11.09. Headings. The Section headings in this Agreement are for convenience only and shall not affect the construction hereof.

11.10. Governing Law; Jurisdiction.

(a) This Agreement and the other Loan Documents and any claims, controversy, dispute or cause of action (whether in contract or tort or otherwise) based upon, arising out of or relating to this Agreement or any other Loan Document (except, as to any other Loan Document, as expressly set forth therein) and the transactions contemplated hereby and thereby shall be construed in accordance with and governed by the laws of the State of New York.

(b) Each Borrower irrevocably and unconditionally agrees that it will not commence any action, litigation or proceeding of any kind or description, whether in law or equity, whether in contract or in tort or otherwise, against the Administrative Agent, any Lender or any Related Party of the foregoing in any way relating to this Agreement or any other Loan Document or the transactions relating hereto or thereto, in any forum other than the courts of the State of New York sitting in New York County, and of the United States District Court of the Southern District of New York, and any appellate court from any thereof, and each of the parties hereto irrevocably and unconditionally submits to the jurisdiction of such courts and agrees that all claims in respect of any such action, litigation or proceeding may be heard and determined in such New York State court or, to the fullest extent permitted by applicable law, in such federal court.

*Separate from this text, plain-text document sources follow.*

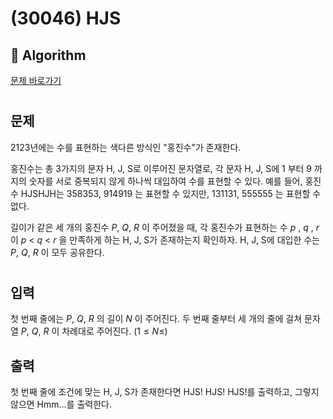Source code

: # (30046) HJS
## :100: Algorithm
[문제 바로가기](https://www.acmicpc.net/problem/30046)
#
## 문제
2123년에는 수를 표현하는 색다른 방식인 "홍진수"가 존재한다.

홍진수는 총 3가지의 문자 H, J, S로 이루어진 문자열로, 각 문자 H, J, S에 $1$ 부터 $9$ 까지의 숫자를 서로 중복되지 않게 하나씩 대입하여 수를 표현할 수 있다. 예를 들어, 홍진수 HJSHJH는 $358353$, $914919$ 는 표현할 수 있지만, $131131$, $555555$ 는 표현할 수 없다.

길이가 같은 세 개의 홍진수 $P$, $Q$, $R$ 이 주어졌을 때, 각 홍진수가 표현하는 수 $p$ , $q$ , $r$ 이 $p$ < $q$ < $r$ 을 만족하게 하는 H, J, S가 존재하는지 확인하자. H, J, S에 대입한 수는 $P$, $Q$, $R$ 이 모두 공유한다.
#
## 입력
첫 번째 줄에는 $P$, $Q$, $R$ 의 길이 $N$ 이 주어진다. 두 번째 줄부터 세 개의 줄에 걸쳐 문자열 $P$, $Q$, $R$ 이 차례대로 주어진다.  $(1 \le N \le )$
## 출력
첫 번째 줄에 조건에 맞는 H, J, S가 존재한다면 HJS! HJS! HJS!를 출력하고, 그렇지 않으면 Hmm...를 출력한다.
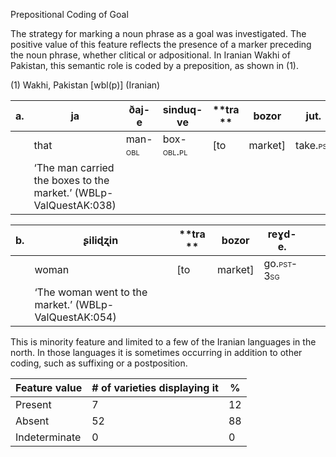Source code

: Prepositional Coding of Goal

The strategy for marking a noun phrase as a goal was investigated. <span
id="_Hlk51060338" class="anchor"></span>The positive value of this
feature reflects the presence of a marker preceding the noun phrase,
whether clitical or adpositional. In Iranian Wakhi of Pakistan, this
semantic role is coded by a preposition, as shown in (1).

(1) <span id="_Ref12281344" class="anchor"></span>Wakhi, Pakistan
    \[wbl(p)\] (Iranian)

| a.  | ja                                                               | ðaj-e                                                 | sinduq-ve                                                | **tra ** | bozor    | jut.                                                   |
|-----|------------------------------------------------------------------|-------------------------------------------------------|----------------------------------------------------------|----------|----------|--------------------------------------------------------|
|     | that                                                             | man-<span style="font-variant:small-caps;">obl</span> | box-<span style="font-variant:small-caps;">obl.pl</span> | \[to     | market\] | take.<span style="font-variant:small-caps;">pst</span> |
|     | ‘The man carried the boxes to the market.’ (WBLp-ValQuestAK:038) |

| b.  | ʂiliɖʐin                                              | **tra ** | bozor    | reɣd-e.                                                  |     |     |
|-----|-------------------------------------------------------|----------|----------|----------------------------------------------------------|-----|-----|
|     | woman                                                 | \[to     | market\] | go.<span style="font-variant:small-caps;">pst-3sg</span> |     |     |
|     | ‘The woman went to the market.’ (WBLp-ValQuestAK:054) |

This is minority feature and limited to a few of the Iranian languages
in the north. In those languages it is sometimes occurring in addition
to other coding, such as suffixing or a postposition.

| Feature value | \# of varieties displaying it | %   |
|---------------|-------------------------------|-----|
| Present       | 7                             | 12  |
| Absent        | 52                            | 88  |
| Indeterminate | 0                             | 0   |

Each of the parties hereto agrees that a final judgment in any such action, litigation or proceeding shall be conclusive and may be enforced in other jurisdictions by suit on the judgment or in any other manner provided by law. Nothing in this Agreement or in any other Loan Document shall affect any right that the Administrative Agent or any Lender may otherwise have to bring any action or proceeding relating to this Agreement or any other Loan Document against any Borrower or its properties in the courts of any jurisdiction.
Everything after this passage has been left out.